REQUIRED ACTION: Return all lines of the records that contain the word "textbf".

**********

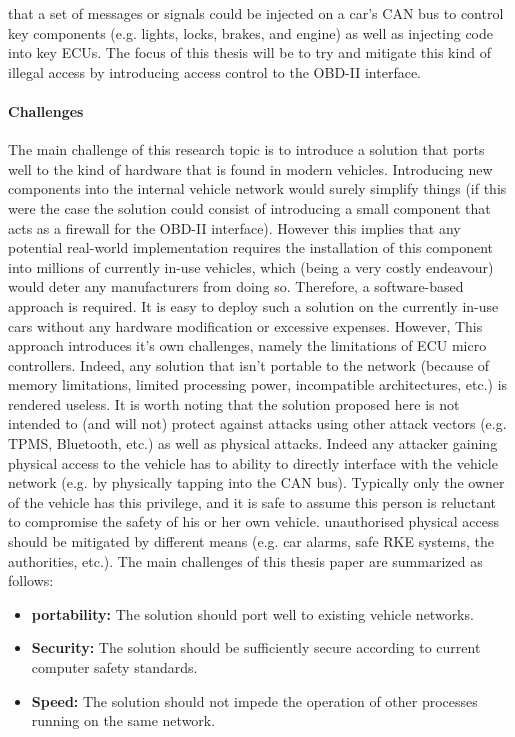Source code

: \documentclass[11pt]{article}
\begin{document}
\cite{MillerA}\cite{Yadav16}\cite{MillerB}\cite{MillerC} that a set of messages or signals could be injected on a car's CAN bus to control key components (e.g. lights, locks, brakes, and engine) as well as injecting code into key ECUs. The focus of this thesis will be to try and mitigate this kind of illegal access by introducing access control to the OBD-II interface.

\paragraph{Challenges} \label{Challenges}
The main challenge of this research topic is to introduce a solution that ports well to the kind of hardware that is found in modern vehicles. Introducing new components into the internal vehicle network would surely simplify things (if this were the case the solution could consist of introducing a small component that acts as a firewall for the OBD-II interface). However this implies that any potential real-world implementation requires the installation of this component into millions of currently in-use vehicles, which (being a very costly endeavour) would deter any manufacturers from doing so. Therefore, a software-based approach is required. It is easy to deploy such a solution on the currently in-use cars without any hardware modification or excessive expenses. However, This approach introduces it's own challenges, namely the limitations of ECU micro controllers. Indeed, any solution that isn't portable to the network (because of memory limitations, limited processing power, incompatible architectures, etc.) is rendered useless. It is worth noting that the solution proposed here is not intended to (and will not) protect against attacks using other attack vectors (e.g. TPMS, Bluetooth, etc.) as well as physical attacks. Indeed any attacker gaining physical access to the vehicle has to ability to directly interface with the vehicle network (e.g. by physically tapping into the CAN bus). Typically only the owner of the vehicle has this privilege, and it is safe to assume this person is reluctant to compromise the safety of his or her own vehicle. unauthorised physical access should be mitigated by different means (e.g. car alarms, safe RKE systems, the authorities, etc.). The main challenges of this thesis paper are summarized as follows:

\begin{itemize}
	\item \textbf{portability:} The solution should port well to existing vehicle networks. 
	\item \textbf{Security:} The solution should be sufficiently secure according to current computer safety standards. 
	\item \textbf{Speed:} The solution should not impede the operation of other processes running on the same network.
\end{itemize}
\end{document}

**********

TASK SOLUTION:
	\item \textbf{portability:} The solution should port well to existing vehicle networks. 
	\item \textbf{Security:} The solution should be sufficiently secure according to current computer safety standards. 
	\item \textbf{Speed:} The solution should not impede the operation of other processes running on the same network.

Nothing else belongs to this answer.